**THE TASK**
Below are records to repeat exactly. Omit the pictures from the copy.

**EXERCISE MATERIALS**
_ _ _

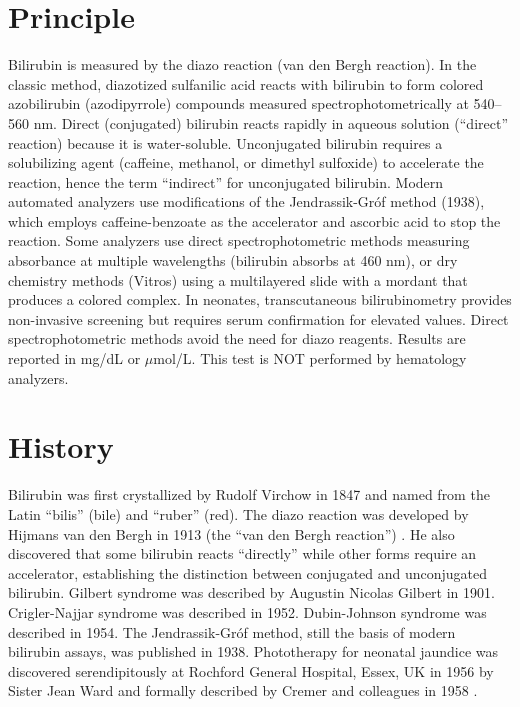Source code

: \section*{Principle}
Bilirubin is measured by the diazo reaction (van den Bergh reaction). In the classic method, diazotized sulfanilic acid reacts with bilirubin to form colored azobilirubin (azodipyrrole) compounds measured spectrophotometrically at 540--560 nm. Direct (conjugated) bilirubin reacts rapidly in aqueous solution (``direct'' reaction) because it is water-soluble. Unconjugated bilirubin requires a solubilizing agent (caffeine, methanol, or dimethyl sulfoxide) to accelerate the reaction, hence the term ``indirect'' for unconjugated bilirubin. Modern automated analyzers use modifications of the Jendrassik-Gr\'{o}f method (1938), which employs caffeine-benzoate as the accelerator and ascorbic acid to stop the reaction. Some analyzers use direct spectrophotometric methods measuring absorbance at multiple wavelengths (bilirubin absorbs at 460 nm), or dry chemistry methods (Vitros) using a multilayered slide with a mordant that produces a colored complex. In neonates, transcutaneous bilirubinometry provides non-invasive screening but requires serum confirmation for elevated values. Direct spectrophotometric methods avoid the need for diazo reagents. Results are reported in mg/dL or $\mu$mol/L. This test is NOT performed by hematology analyzers.

\section*{History}
Bilirubin was first crystallized by Rudolf Virchow in 1847 and named from the Latin ``bilis'' (bile) and ``ruber'' (red). The diazo reaction was developed by Hijmans van den Bergh in 1913 (the ``van den Bergh reaction'') \cite{vandenbergh1916uber}. He also discovered that some bilirubin reacts ``directly'' while other forms require an accelerator, establishing the distinction between conjugated and unconjugated bilirubin. Gilbert syndrome was described by Augustin Nicolas Gilbert in 1901. Crigler-Najjar syndrome was described in 1952. Dubin-Johnson syndrome was described in 1954. The Jendrassik-Gr\'{o}f method, still the basis of modern bilirubin assays, was published in 1938. Phototherapy for neonatal jaundice was discovered serendipitously at Rochford General Hospital, Essex, UK in 1956 by Sister Jean Ward and formally described by Cremer and colleagues in 1958 \cite{cremer1958influence}.

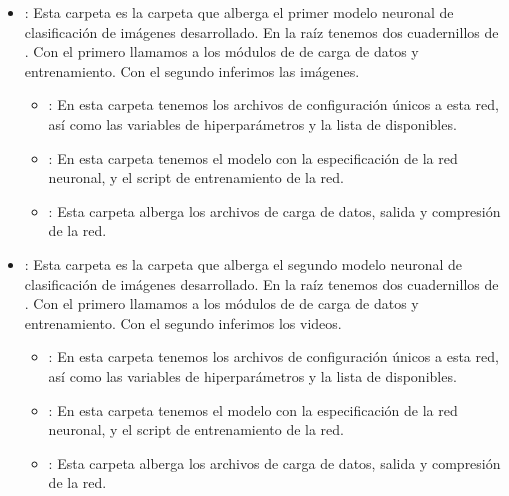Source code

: \begin{itemize}
\begin{itemize}
\begin{itemize}
                  \item {}: Esta carpeta es la carpeta que alberga el primer modelo neuronal de clasificación de imágenes desarrollado. En la raíz tenemos dos cuadernillos de . Con el primero llamamos a los módulos de  de carga de datos y entrenamiento. Con el segundo inferimos las imágenes.
                        \begin{itemize}
                          \item {}: En esta carpeta tenemos los archivos de configuración únicos a esta red, así como las variables de hiperparámetros y la lista de  disponibles.
                          \item {}: En esta carpeta tenemos el modelo con la especificación de la red neuronal, y el script de entrenamiento de la red.
                          \item {}: Esta carpeta alberga los archivos de carga de datos, salida y compresión de la red.
                        \end{itemize}

                  \item {}: Esta carpeta es la carpeta que alberga el segundo modelo neuronal de clasificación de imágenes desarrollado. En la raíz tenemos dos cuadernillos de . Con el primero llamamos a los módulos de  de carga de datos y entrenamiento. Con el segundo inferimos los videos.
                        \begin{itemize}
                          \item {}: En esta carpeta tenemos los archivos de configuración únicos a esta red, así como las variables de hiperparámetros y la lista de  disponibles.
                          \item {}: En esta carpeta tenemos el modelo con la especificación de la red neuronal, y el script de entrenamiento de la red.
                          \item {}: Esta carpeta alberga los archivos de carga de datos, salida y compresión de la red.
                        \end{itemize}


\end{itemize}
\end{itemize}
\end{itemize}
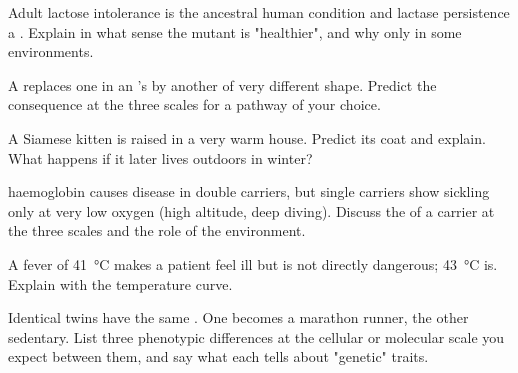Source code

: \begin{exercise}[$\star\star$]\label{exo:g11:enzymes-and-phenotype:9}
Adult lactose intolerance is the ancestral human condition and
lactase persistence a . Explain in what sense the mutant
 is "healthier", and why only in some environments.
\end{exercise}

\begin{exercise}[$\star\star$]\label{exo:g11:enzymes-and-phenotype:10}
A  replaces one  in an 's  by
another of very different shape. Predict the consequence at the three
scales for a pathway of your choice.
\end{exercise}

\begin{exercise}[$\star\star$]\label{exo:g11:enzymes-and-phenotype:11}
A Siamese kitten is raised in a very warm house. Predict its coat and
explain. What happens if it later lives outdoors in winter?
\end{exercise}

\begin{exercise}[$\star\star\star$]\label{exo:g11:enzymes-and-phenotype:12}
 haemoglobin causes disease in double carriers, but single
carriers show sickling only at very low oxygen (high altitude, deep
diving). Discuss the  of a carrier at the three scales and
the role of the environment.
\end{exercise}

\begin{exercise}[$\star\star\star$]\label{exo:g11:enzymes-and-phenotype:13}
A fever of \qty{41}{\celsius} makes a patient feel ill but is not
directly dangerous; \qty{43}{\celsius} is. Explain with the
temperature curve.
\end{exercise}

\begin{exercise}[$\star\star\star$]\label{exo:g11:enzymes-and-phenotype:14}
Identical twins have the same . One becomes a marathon runner,
the other sedentary. List three phenotypic differences at the
cellular or molecular scale you expect between them, and say what each
tells about "genetic" traits.
\end{exercise}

_ _ _

**THE COMPLETED TASK**
Source code

: \section*{Principle}
Bilirubin is measured by the diazo reaction (van den Bergh reaction). In the classic method, diazotized sulfanilic acid reacts with bilirubin to form colored azobilirubin (azodipyrrole) compounds measured spectrophotometrically at 540--560 nm. Direct (conjugated) bilirubin reacts rapidly in aqueous solution (``direct'' reaction) because it is water-soluble. Unconjugated bilirubin requires a solubilizing agent (caffeine, methanol, or dimethyl sulfoxide) to accelerate the reaction, hence the term ``indirect'' for unconjugated bilirubin. Modern automated analyzers use modifications of the Jendrassik-Gr\'{o}f method (1938), which employs caffeine-benzoate as the accelerator and ascorbic acid to stop the reaction. Some analyzers use direct spectrophotometric methods measuring absorbance at multiple wavelengths (bilirubin absorbs at 460 nm), or dry chemistry methods (Vitros) using a multilayered slide with a mordant that produces a colored complex. In neonates, transcutaneous bilirubinometry provides non-invasive screening but requires serum confirmation for elevated values. Direct spectrophotometric methods avoid the need for diazo reagents. Results are reported in mg/dL or $\mu$mol/L. This test is NOT performed by hematology analyzers.

\section*{History}
Bilirubin was first crystallized by Rudolf Virchow in 1847 and named from the Latin ``bilis'' (bile) and ``ruber'' (red). The diazo reaction was developed by Hijmans van den Bergh in 1913 (the ``van den Bergh reaction'') \cite{vandenbergh1916uber}. He also discovered that some bilirubin reacts ``directly'' while other forms require an accelerator, establishing the distinction between conjugated and unconjugated bilirubin. Gilbert syndrome was described by Augustin Nicolas Gilbert in 1901. Crigler-Najjar syndrome was described in 1952. Dubin-Johnson syndrome was described in 1954. The Jendrassik-Gr\'{o}f method, still the basis of modern bilirubin assays, was published in 1938. Phototherapy for neonatal jaundice was discovered serendipitously at Rochford General Hospital, Essex, UK in 1956 by Sister Jean Ward and formally described by Cremer and colleagues in 1958 \cite{cremer1958influence}.

Source code

: \begin{itemize}
\begin{itemize}
\begin{itemize}
                  \item {}: Esta carpeta es la carpeta que alberga el primer modelo neuronal de clasificación de imágenes desarrollado. En la raíz tenemos dos cuadernillos de . Con el primero llamamos a los módulos de  de carga de datos y entrenamiento. Con el segundo inferimos las imágenes.
                        \begin{itemize}
                          \item {}: En esta carpeta tenemos los archivos de configuración únicos a esta red, así como las variables de hiperparámetros y la lista de  disponibles.
                          \item {}: En esta carpeta tenemos el modelo con la especificación de la red neuronal, y el script de entrenamiento de la red.
                          \item {}: Esta carpeta alberga los archivos de carga de datos, salida y compresión de la red.
                        \end{itemize}

                  \item {}: Esta carpeta es la carpeta que alberga el segundo modelo neuronal de clasificación de imágenes desarrollado. En la raíz tenemos dos cuadernillos de . Con el primero llamamos a los módulos de  de carga de datos y entrenamiento. Con el segundo inferimos los videos.
                        \begin{itemize}
                          \item {}: En esta carpeta tenemos los archivos de configuración únicos a esta red, así como las variables de hiperparámetros y la lista de  disponibles.
                          \item {}: En esta carpeta tenemos el modelo con la especificación de la red neuronal, y el script de entrenamiento de la red.
                          \item {}: Esta carpeta alberga los archivos de carga de datos, salida y compresión de la red.
                        \end{itemize}


\end{itemize}
\end{itemize}
\end{itemize}
Source code

: \begin{exercise}[$\star\star$]\label{exo:g11:enzymes-and-phenotype:9}
Adult lactose intolerance is the ancestral human condition and
lactase persistence a . Explain in what sense the mutant
 is "healthier", and why only in some environments.
\end{exercise}

\begin{exercise}[$\star\star$]\label{exo:g11:enzymes-and-phenotype:10}
A  replaces one  in an 's  by
another of very different shape. Predict the consequence at the three
scales for a pathway of your choice.
\end{exercise}

\begin{exercise}[$\star\star$]\label{exo:g11:enzymes-and-phenotype:11}
A Siamese kitten is raised in a very warm house. Predict its coat and
explain. What happens if it later lives outdoors in winter?
\end{exercise}

\begin{exercise}[$\star\star\star$]\label{exo:g11:enzymes-and-phenotype:12}
 haemoglobin causes disease in double carriers, but single
carriers show sickling only at very low oxygen (high altitude, deep
diving). Discuss the  of a carrier at the three scales and
the role of the environment.
\end{exercise}

\begin{exercise}[$\star\star\star$]\label{exo:g11:enzymes-and-phenotype:13}
A fever of \qty{41}{\celsius} makes a patient feel ill but is not
directly dangerous; \qty{43}{\celsius} is. Explain with the
temperature curve.
\end{exercise}

\begin{exercise}[$\star\star\star$]\label{exo:g11:enzymes-and-phenotype:14}
Identical twins have the same . One becomes a marathon runner,
the other sedentary. List three phenotypic differences at the
cellular or molecular scale you expect between them, and say what each
tells about "genetic" traits.
\end{exercise}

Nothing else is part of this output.